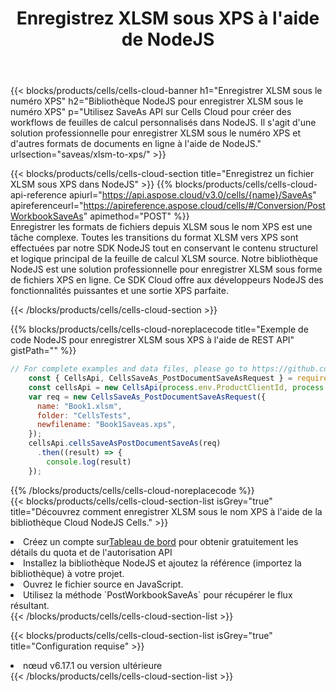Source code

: ﻿---
title:  Enregistrez XLSM sous XPS à l'aide de NodeJS
description:  Utilisation du SDK Cloud Aspose.Cells pour NodeJS pour enregistrer le fichier au format XLSM au format XPS.
kwords: Excel, Save XLSM as XPS, REST, NodeJS
howto: How to save XLSM as XPS using Aspose.Cells Cloud NodeJS library.
---
{{< blocks/products/cells/cells-cloud-banner h1="Enregistrer XLSM sous le numéro XPS" h2="Bibliothèque NodeJS pour enregistrer XLSM sous le numéro XPS" p="Utilisez SaveAs API sur Cells Cloud pour créer des workflows de feuilles de calcul personnalisés dans NodeJS. Il s\'agit d\'une solution professionnelle pour enregistrer XLSM sous le numéro XPS et d\'autres formats de documents en ligne à l\'aide de NodeJS." urlsection="saveas/xlsm-to-xps/" >}}

{{< blocks/products/cells/cells-cloud-section title="Enregistrez un fichier XLSM sous XPS dans NodeJS" >}}
{{% blocks/products/cells/cells-cloud-api-reference apiurl="https://api.aspose.cloud/v3.0/cells/{name}/SaveAs" apireferenceurl="https://apireference.aspose.cloud/cells/#/Conversion/PostWorkbookSaveAs" apimethod="POST" %}}
<br/>
Enregistrer les formats de fichiers depuis XLSM sous le nom XPS est une tâche complexe. Toutes les transitions du format XLSM vers XPS sont effectuées par notre SDK NodeJS tout en conservant le contenu structurel et logique principal de la feuille de calcul XLSM source. Notre bibliothèque NodeJS est une solution professionnelle pour enregistrer XLSM sous forme de fichiers XPS en ligne. Ce SDK Cloud offre aux développeurs NodeJS des fonctionnalités puissantes et une sortie XPS parfaite.

{{< /blocks/products/cells/cells-cloud-section >}}

{{% blocks/products/cells/cells-cloud-noreplacecode title="Exemple de code NodeJS pour enregistrer XLSM sous XPS à l\'aide de REST API" gistPath="" %}}
  
```js
// For complete examples and data files, please go to https://github.com/aspose-cells-cloud/aspose-cells-cloud-node/
    const { CellsApi, CellsSaveAs_PostDocumentSaveAsRequest } = require("asposecellscloud");
    const cellsApi = new CellsApi(process.env.ProductClientId, process.env.ProductClientSecret);
    var req = new CellsSaveAs_PostDocumentSaveAsRequest({
      name: "Book1.xlsm",
      folder: "CellsTests",
      newfilename: "Book1Saveas.xps",
    });
    cellsApi.cellsSaveAsPostDocumentSaveAs(req)
      .then((result) => {
        console.log(result)
    });
```
  
{{% /blocks/products/cells/cells-cloud-noreplacecode %}}
<br/>
{{< blocks/products/cells/cells-cloud-section-list isGrey="true" title="Découvrez comment enregistrer XLSM sous le nom XPS à l\'aide de la bibliothèque Cloud NodeJS Cells." >}}
<li> Créez un compte sur<a href="https://dashboard.aspose.cloud/">Tableau de bord</a> pour obtenir gratuitement les détails du quota et de l'autorisation API</li>
<li>Installez la bibliothèque NodeJS et ajoutez la référence (importez la bibliothèque) à votre projet.</li>
<li>Ouvrez le fichier source en JavaScript.</li>
<li>Utilisez la méthode `PostWorkbookSaveAs` pour récupérer le flux résultant.</li>
{{< /blocks/products/cells/cells-cloud-section-list >}}

{{< blocks/products/cells/cells-cloud-section-list isGrey="true" title="Configuration requise" >}}
<li>nœud v6.17.1 ou version ultérieure</li>
{{< /blocks/products/cells/cells-cloud-section-list >}}
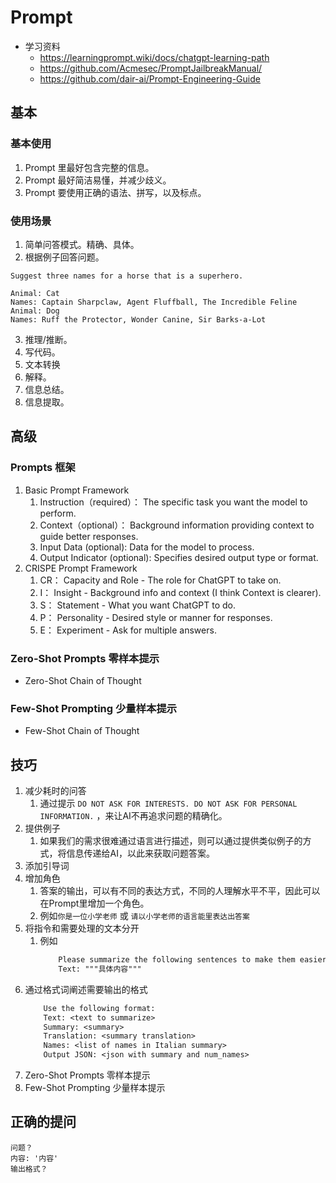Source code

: # Prompt 
- 学习资料
    - https://learningprompt.wiki/docs/chatgpt-learning-path
    - https://github.com/Acmesec/PromptJailbreakManual/
    - https://github.com/dair-ai/Prompt-Engineering-Guide

## 基本
### 基本使用
1. Prompt 里最好包含完整的信息。
2. Prompt 最好简洁易懂，并减少歧义。
3. Prompt 要使用正确的语法、拼写，以及标点。
### 使用场景
1. 简单问答模式。精确、具体。
2. 根据例子回答问题。
```
Suggest three names for a horse that is a superhero.

Animal: Cat
Names: Captain Sharpclaw, Agent Fluffball, The Incredible Feline
Animal: Dog
Names: Ruff the Protector, Wonder Canine, Sir Barks-a-Lot
```
3. 推理/推断。
4. 写代码。
5. 文本转换
6. 解释。
7. 信息总结。
8. 信息提取。

## 高级
### Prompts 框架
1. Basic Prompt Framework
    1. Instruction（required）： The specific task you want the model to perform.
    2. Context（optional）： Background information providing context to guide better responses.
    3. Input Data (optional): Data for the model to process.
    4. Output Indicator (optional): Specifies desired output type or format.
2. CRISPE Prompt Framework
    1. CR： Capacity and Role - The role for ChatGPT to take on.
    2. I： Insight - Background info and context (I think Context is clearer).
    3. S： Statement - What you want ChatGPT to do.
    4. P： Personality - Desired style or manner for responses.
    5. E： Experiment - Ask for multiple answers.

### Zero-Shot Prompts 零样本提示
- Zero-Shot Chain of Thought
### Few-Shot Prompting 少量样本提示
- Few-Shot Chain of Thought

## 技巧
1. 减少耗时的问答
    1. 通过提示 `DO NOT ASK FOR INTERESTS. DO NOT ASK FOR PERSONAL INFORMATION.` ，来让AI不再追求问题的精确化。
2. 提供例子
    1. 如果我们的需求很难通过语言进行描述，则可以通过提供类似例子的方式，将信息传递给AI，以此来获取问题答案。
3. 添加引导词
4. 增加角色
    1. 答案的输出，可以有不同的表达方式，不同的人理解水平不平，因此可以在Prompt里增加一个角色。
    2. 例如`你是一位小学老师` 或 `请以小学老师的语言能里表达出答案`
5. 将指令和需要处理的文本分开
    1. 例如
        ```txt
            Please summarize the following sentences to make them easier to understand.
            Text: """具体内容"""
        ```
6. 通过格式词阐述需要输出的格式
    ```txt
        Use the following format:
        Text: <text to summarize>
        Summary: <summary>
        Translation: <summary translation>
        Names: <list of names in Italian summary>
        Output JSON: <json with summary and num_names>
    ```
7. Zero-Shot Prompts 零样本提示
8. Few-Shot Prompting 少量样本提示



## 正确的提问
```
问题？
内容: '内容'
输出格式？
```
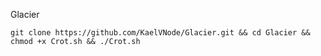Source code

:Glacier

````git clone https://github.com/KaelVNode/Glacier.git && cd Glacier && chmod +x Crot.sh && ./Crot.sh````

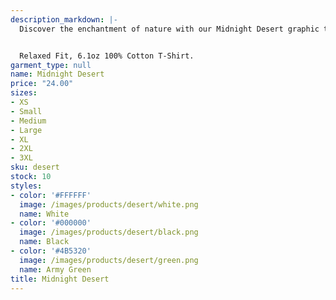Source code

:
 ```yaml
---
description_markdown: |-
  Discover the enchantment of nature with our Midnight Desert graphic tee. Featuring a captivating moonlight silhouette, this t-shirt captures the desert’s tranquility at night. Made with premium quality, this 6.1oz 100% cotton tee ensures a comfortable relaxed fit. Available in classic shades of white, green, and black, it's an ode to the simpler moments in nature.


  Relaxed Fit, 6.1oz 100% Cotton T-Shirt.
garment_type: null
name: Midnight Desert
price: "24.00"
sizes:
- XS
- Small
- Medium
- Large
- XL
- 2XL
- 3XL
sku: desert
stock: 10
styles:
- color: '#FFFFFF'
  image: /images/products/desert/white.png
  name: White
- color: '#000000'
  image: /images/products/desert/black.png
  name: Black
- color: '#4B5320'
  image: /images/products/desert/green.png
  name: Army Green
title: Midnight Desert
---
```

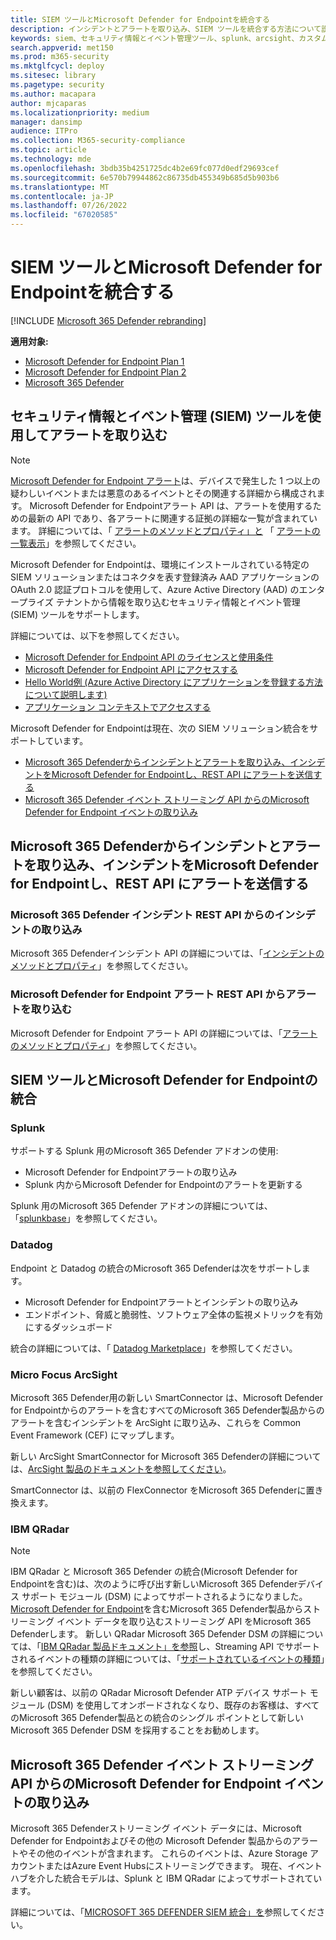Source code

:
 ```yaml
---
title: SIEM ツールとMicrosoft Defender for Endpointを統合する
description: インシデントとアラートを取り込み、SIEM ツールを統合する方法について説明します。
keywords: siem、セキュリティ情報とイベント管理ツール、splunk、arcsight、カスタム インジケーター、rest API、アラート定義、侵害のインジケーターを構成する
search.appverid: met150
ms.prod: m365-security
ms.mktglfcycl: deploy
ms.sitesec: library
ms.pagetype: security
ms.author: macapara
author: mjcaparas
ms.localizationpriority: medium
manager: dansimp
audience: ITPro
ms.collection: M365-security-compliance
ms.topic: article
ms.technology: mde
ms.openlocfilehash: 3bdb35b4251725dc4b2e69fc077d0edf29693cef
ms.sourcegitcommit: 6e570b79944862c86735db455349b685d5b903b6
ms.translationtype: MT
ms.contentlocale: ja-JP
ms.lasthandoff: 07/26/2022
ms.locfileid: "67020585"
---
```

# <a name="integrate-your-siem-tools-with-microsoft-defender-for-endpoint"></a>SIEM ツールとMicrosoft Defender for Endpointを統合する

[!INCLUDE [Microsoft 365 Defender rebranding](../../includes/microsoft-defender.md)]

**適用対象:**
- [Microsoft Defender for Endpoint Plan 1](https://go.microsoft.com/fwlink/p/?linkid=2154037)
- [Microsoft Defender for Endpoint Plan 2](https://go.microsoft.com/fwlink/p/?linkid=2154037)
- [Microsoft 365 Defender](https://go.microsoft.com/fwlink/?linkid=2118804)


## <a name="ingest-alerts-using-security-information-and-events-management-siem-tools"></a>セキュリティ情報とイベント管理 (SIEM) ツールを使用してアラートを取り込む

> [!NOTE]
>
> [Microsoft Defender for Endpoint アラート](alerts.md)は、デバイスで発生した 1 つ以上の疑わしいイベントまたは悪意のあるイベントとその関連する詳細から構成されます。 Microsoft Defender for Endpointアラート API は、アラートを使用するための最新の API であり、各アラートに関連する証拠の詳細な一覧が含まれています。 詳細については、「 [アラートのメソッドとプロパティ」と](alerts.md) 「 [アラートの一覧表示](get-alerts.md)」を参照してください。

Microsoft Defender for Endpointは、環境にインストールされている特定の SIEM ソリューションまたはコネクタを表す登録済み AAD アプリケーションの OAuth 2.0 認証プロトコルを使用して、Azure Active Directory (AAD) のエンタープライズ テナントから情報を取り込むセキュリティ情報とイベント管理 (SIEM) ツールをサポートします。

詳細については、以下を参照してください。

- [Microsoft Defender for Endpoint API のライセンスと使用条件](api-terms-of-use.md) 
- [Microsoft Defender for Endpoint API にアクセスする](apis-intro.md)
- [Hello World例 (Azure Active Directory にアプリケーションを登録する方法について説明します)](api-hello-world.md)
- [アプリケーション コンテキストでアクセスする](exposed-apis-create-app-webapp.md)


Microsoft Defender for Endpointは現在、次の SIEM ソリューション統合をサポートしています。 

- [Microsoft 365 Defenderからインシデントとアラートを取り込み、インシデントをMicrosoft Defender for Endpointし、REST API にアラートを送信する](#ingesting-incidents-and-alerts-from-the-microsoft-365-defender-and-microsoft-defender-for-endpoint-incidents-and-alerts-rest-apis)
- [Microsoft 365 Defender イベント ストリーミング API からのMicrosoft Defender for Endpoint イベントの取り込み](#ingesting-microsoft-defender-for-endpoint-events-from-the-microsoft-365-defender-event-streaming-api)

## <a name="ingesting-incidents-and-alerts-from-the-microsoft-365-defender-and-microsoft-defender-for-endpoint-incidents-and-alerts-rest-apis"></a>Microsoft 365 Defenderからインシデントとアラートを取り込み、インシデントをMicrosoft Defender for Endpointし、REST API にアラートを送信する

### <a name="ingesting-incidents-from-the-microsoft-365-defender-incidents-rest-api"></a>Microsoft 365 Defender インシデント REST API からのインシデントの取り込み

Microsoft 365 Defenderインシデント API の詳細については、「[インシデントのメソッドとプロパティ](../defender/api-incident.md)」を参照してください。

### <a name="ingesting-alerts-from-the-microsoft-defender-for-endpoint-alerts-rest-api"></a>Microsoft Defender for Endpoint アラート REST API からアラートを取り込む

Microsoft Defender for Endpoint アラート API の詳細については、「[アラートのメソッドとプロパティ](alerts.md)」を参照してください。

## <a name="siem-tool-integration-with-microsoft-defender-for-endpoint"></a>SIEM ツールとMicrosoft Defender for Endpointの統合

### <a name="splunk"></a>Splunk

サポートする Splunk 用のMicrosoft 365 Defender アドオンの使用:

- Microsoft Defender for Endpointアラートの取り込み
- Splunk 内からMicrosoft Defender for Endpointのアラートを更新する

Splunk 用のMicrosoft 365 Defender アドオンの詳細については、「[splunkbase](https://splunkbase.splunk.com/app/4959/)」を参照してください。

### <a name="datadog"></a>Datadog

Endpoint と Datadog の統合のMicrosoft 365 Defenderは次をサポートします。

- Microsoft Defender for Endpointアラートとインシデントの取り込み
- エンドポイント、脅威と脆弱性、ソフトウェア全体の監視メトリックを有効にするダッシュボード

統合の詳細については、「 [Datadog Marketplace](https://app.datadoghq.com/marketplace/app/crest-data-systems-microsoft-defender/support)」を参照してください。

### <a name="micro-focus-arcsight"></a>Micro Focus ArcSight

Microsoft 365 Defender用の新しい SmartConnector は、Microsoft Defender for Endpointからのアラートを含むすべてのMicrosoft 365 Defender製品からのアラートを含むインシデントを ArcSight に取り込み、これらを Common Event Framework (CEF) にマップします。

新しい ArcSight SmartConnector for Microsoft 365 Defenderの詳細については、[ArcSight 製品のドキュメントを参照してください](https://www.microfocus.com/documentation/arcsight/arcsight-smartconnectors/microsoft-365-defender/index.html)。

SmartConnector は、以前の FlexConnector をMicrosoft 365 Defenderに置き換えます。

### <a name="ibm-qradar"></a>IBM QRadar

>[!NOTE]
>IBM QRadar と Microsoft 365 Defender の統合(Microsoft Defender for Endpointを含む)は、次のように呼び出す新しいMicrosoft 365 Defenderデバイス サポート モジュール (DSM) によってサポートされるようになりました。[Microsoft Defender for Endpoint](../defender/streaming-api.md)を含むMicrosoft 365 Defender製品からストリーミング イベント データを取り込むストリーミング API をMicrosoft 365 Defenderします。 新しい QRadar Microsoft 365 Defender DSM の詳細については、「[IBM QRadar 製品ドキュメント」を参照](https://www.ibm.com/docs/en/dsm?topic=microsoft-365-defender)し、Streaming API でサポートされるイベントの種類の詳細については、「[サポートされているイベントの種類](../defender/supported-event-types.md)」を参照してください。

新しい顧客は、以前の QRadar Microsoft Defender ATP デバイス サポート モジュール (DSM) を使用してオンボードされなくなり、既存のお客様は、すべてのMicrosoft 365 Defender製品との統合のシングル ポイントとして新しいMicrosoft 365 Defender DSM を採用することをお勧めします。

## <a name="ingesting-microsoft-defender-for-endpoint-events-from-the-microsoft-365-defender-event-streaming-api"></a>Microsoft 365 Defender イベント ストリーミング API からのMicrosoft Defender for Endpoint イベントの取り込み

Microsoft 365 Defenderストリーミング イベント データには、Microsoft Defender for Endpointおよびその他の Microsoft Defender 製品からのアラートやその他のイベントが含まれます。 これらのイベントは、Azure Storage アカウントまたはAzure Event Hubsにストリーミングできます。 現在、イベント ハブを介した統合モデルは、Splunk と IBM QRadar によってサポートされています。

詳細については、「[MICROSOFT 365 DEFENDER SIEM 統合」を](../defender/configure-siem-defender.md)参照してください。
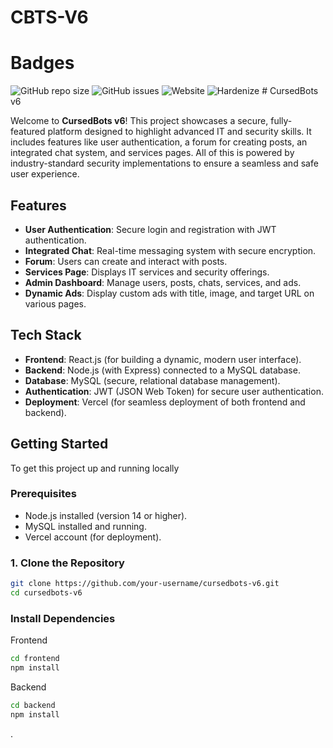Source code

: # CBTS-V6

# Badges
<img alt="GitHub repo size" src="https://img.shields.io/github/repo-size/PixelatedPurple/CBTS-Production/tree/V6?style=social">
<img alt="GitHub issues" src="https://img.shields.io/github/issues/PixelatedPurple/CBTS-Production/tree/V6?style=social"> 
<img alt="Website" src="https://img.shields.io/website?down_color=Red&down_message=Offline&label=CursedBots%20Website&style=plastic&up_color=Green&up_message=Online&url=https%3A%2F%2Fcursedbots.xyz"> 
<img src="https://img.shields.io/badge/CBTS--V6-Hardenize%20%7C%20Verified-informational" alt="Hardenize">
# CursedBots v6

Welcome to **CursedBots v6**! This project showcases a secure, fully-featured platform designed to highlight advanced IT and security skills. It includes features like user authentication, a forum for creating posts, an integrated chat system, and services pages. All of this is powered by industry-standard security implementations to ensure a seamless and safe user experience.

## Features

- **User Authentication**: Secure login and registration with JWT authentication.
- **Integrated Chat**: Real-time messaging system with secure encryption.
- **Forum**: Users can create and interact with posts.
- **Services Page**: Displays IT services and security offerings.
- **Admin Dashboard**: Manage users, posts, chats, services, and ads.
- **Dynamic Ads**: Display custom ads with title, image, and target URL on various pages.

## Tech Stack

- **Frontend**: React.js (for building a dynamic, modern user interface).
- **Backend**: Node.js (with Express) connected to a MySQL database.
- **Database**: MySQL (secure, relational database management).
- **Authentication**: JWT (JSON Web Token) for secure user authentication.
- **Deployment**: Vercel (for seamless deployment of both frontend and backend).

## Getting Started

To get this project up and running locally

### Prerequisites

- Node.js installed (version 14 or higher).
- MySQL installed and running.
- Vercel account (for deployment).

### 1. Clone the Repository

```bash
git clone https://github.com/your-username/cursedbots-v6.git
cd cursedbots-v6
```
### Install Dependencies 
Frontend
```bash
cd frontend
npm install
```
Backend 
```bash
cd backend
npm install
```
.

> _What needs to be done_
Read through the entries above, and wherever a line holds the string "Framework", copy it.

> _Response below_
1. Basic Prompt Framework
2. CRISPE Prompt Framework
Microsoft 365 Defender用の新しい SmartConnector は、Microsoft Defender for Endpointからのアラートを含むすべてのMicrosoft 365 Defender製品からのアラートを含むインシデントを ArcSight に取り込み、これらを Common Event Framework (CEF) にマップします。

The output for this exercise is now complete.